**Task goal:** Each line of the records needs to come back exactly as written.

**Records for this exercise:**
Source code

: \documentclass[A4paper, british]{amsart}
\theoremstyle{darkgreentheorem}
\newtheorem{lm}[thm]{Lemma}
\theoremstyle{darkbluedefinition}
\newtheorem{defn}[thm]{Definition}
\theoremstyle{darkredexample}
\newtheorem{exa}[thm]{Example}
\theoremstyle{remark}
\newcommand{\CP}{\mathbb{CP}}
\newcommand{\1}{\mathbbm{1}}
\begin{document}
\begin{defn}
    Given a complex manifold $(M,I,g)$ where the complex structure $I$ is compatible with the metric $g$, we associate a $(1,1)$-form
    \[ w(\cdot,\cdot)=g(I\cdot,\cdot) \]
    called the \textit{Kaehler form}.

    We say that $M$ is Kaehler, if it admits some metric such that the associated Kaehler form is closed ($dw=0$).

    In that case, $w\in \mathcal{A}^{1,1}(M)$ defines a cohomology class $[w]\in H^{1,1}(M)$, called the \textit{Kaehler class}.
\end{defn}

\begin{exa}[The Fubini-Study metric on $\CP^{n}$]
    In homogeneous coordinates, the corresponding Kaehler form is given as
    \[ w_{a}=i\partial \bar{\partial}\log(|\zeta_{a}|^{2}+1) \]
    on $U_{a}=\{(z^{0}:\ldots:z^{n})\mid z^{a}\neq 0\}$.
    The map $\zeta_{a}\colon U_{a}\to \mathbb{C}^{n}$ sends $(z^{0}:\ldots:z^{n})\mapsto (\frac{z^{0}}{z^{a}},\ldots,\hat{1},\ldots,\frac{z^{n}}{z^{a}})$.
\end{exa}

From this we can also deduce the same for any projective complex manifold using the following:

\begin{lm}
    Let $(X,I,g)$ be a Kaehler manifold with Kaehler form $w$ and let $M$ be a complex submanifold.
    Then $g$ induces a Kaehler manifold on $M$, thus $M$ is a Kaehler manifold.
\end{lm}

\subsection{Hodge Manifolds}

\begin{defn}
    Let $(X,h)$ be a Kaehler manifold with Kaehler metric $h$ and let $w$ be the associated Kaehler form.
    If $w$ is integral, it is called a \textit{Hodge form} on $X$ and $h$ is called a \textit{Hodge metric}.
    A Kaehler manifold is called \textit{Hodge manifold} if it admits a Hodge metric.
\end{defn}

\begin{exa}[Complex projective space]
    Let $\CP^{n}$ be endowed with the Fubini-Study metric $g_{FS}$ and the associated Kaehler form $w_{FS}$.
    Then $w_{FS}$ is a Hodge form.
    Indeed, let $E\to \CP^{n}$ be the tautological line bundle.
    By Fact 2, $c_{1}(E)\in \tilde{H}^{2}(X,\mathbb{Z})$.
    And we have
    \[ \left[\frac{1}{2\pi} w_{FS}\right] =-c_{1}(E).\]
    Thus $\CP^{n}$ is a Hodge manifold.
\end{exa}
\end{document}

**Output of the task:**
Source code

: \documentclass[A4paper, british]{amsart}
\theoremstyle{darkgreentheorem}
\newtheorem{lm}[thm]{Lemma}
\theoremstyle{darkbluedefinition}
\newtheorem{defn}[thm]{Definition}
\theoremstyle{darkredexample}
\newtheorem{exa}[thm]{Example}
\theoremstyle{remark}
\newcommand{\CP}{\mathbb{CP}}
\newcommand{\1}{\mathbbm{1}}
\begin{document}
\begin{defn}
    Given a complex manifold $(M,I,g)$ where the complex structure $I$ is compatible with the metric $g$, we associate a $(1,1)$-form
    \[ w(\cdot,\cdot)=g(I\cdot,\cdot) \]
    called the \textit{Kaehler form}.

    We say that $M$ is Kaehler, if it admits some metric such that the associated Kaehler form is closed ($dw=0$).

    In that case, $w\in \mathcal{A}^{1,1}(M)$ defines a cohomology class $[w]\in H^{1,1}(M)$, called the \textit{Kaehler class}.
\end{defn}

\begin{exa}[The Fubini-Study metric on $\CP^{n}$]
    In homogeneous coordinates, the corresponding Kaehler form is given as
    \[ w_{a}=i\partial \bar{\partial}\log(|\zeta_{a}|^{2}+1) \]
    on $U_{a}=\{(z^{0}:\ldots:z^{n})\mid z^{a}\neq 0\}$.
    The map $\zeta_{a}\colon U_{a}\to \mathbb{C}^{n}$ sends $(z^{0}:\ldots:z^{n})\mapsto (\frac{z^{0}}{z^{a}},\ldots,\hat{1},\ldots,\frac{z^{n}}{z^{a}})$.
\end{exa}

From this we can also deduce the same for any projective complex manifold using the following:

\begin{lm}
    Let $(X,I,g)$ be a Kaehler manifold with Kaehler form $w$ and let $M$ be a complex submanifold.
    Then $g$ induces a Kaehler manifold on $M$, thus $M$ is a Kaehler manifold.
\end{lm}

\subsection{Hodge Manifolds}

\begin{defn}
    Let $(X,h)$ be a Kaehler manifold with Kaehler metric $h$ and let $w$ be the associated Kaehler form.
    If $w$ is integral, it is called a \textit{Hodge form} on $X$ and $h$ is called a \textit{Hodge metric}.
    A Kaehler manifold is called \textit{Hodge manifold} if it admits a Hodge metric.
\end{defn}

\begin{exa}[Complex projective space]
    Let $\CP^{n}$ be endowed with the Fubini-Study metric $g_{FS}$ and the associated Kaehler form $w_{FS}$.
    Then $w_{FS}$ is a Hodge form.
    Indeed, let $E\to \CP^{n}$ be the tautological line bundle.
    By Fact 2, $c_{1}(E)\in \tilde{H}^{2}(X,\mathbb{Z})$.
    And we have
    \[ \left[\frac{1}{2\pi} w_{FS}\right] =-c_{1}(E).\]
    Thus $\CP^{n}$ is a Hodge manifold.
\end{exa}
\end{document}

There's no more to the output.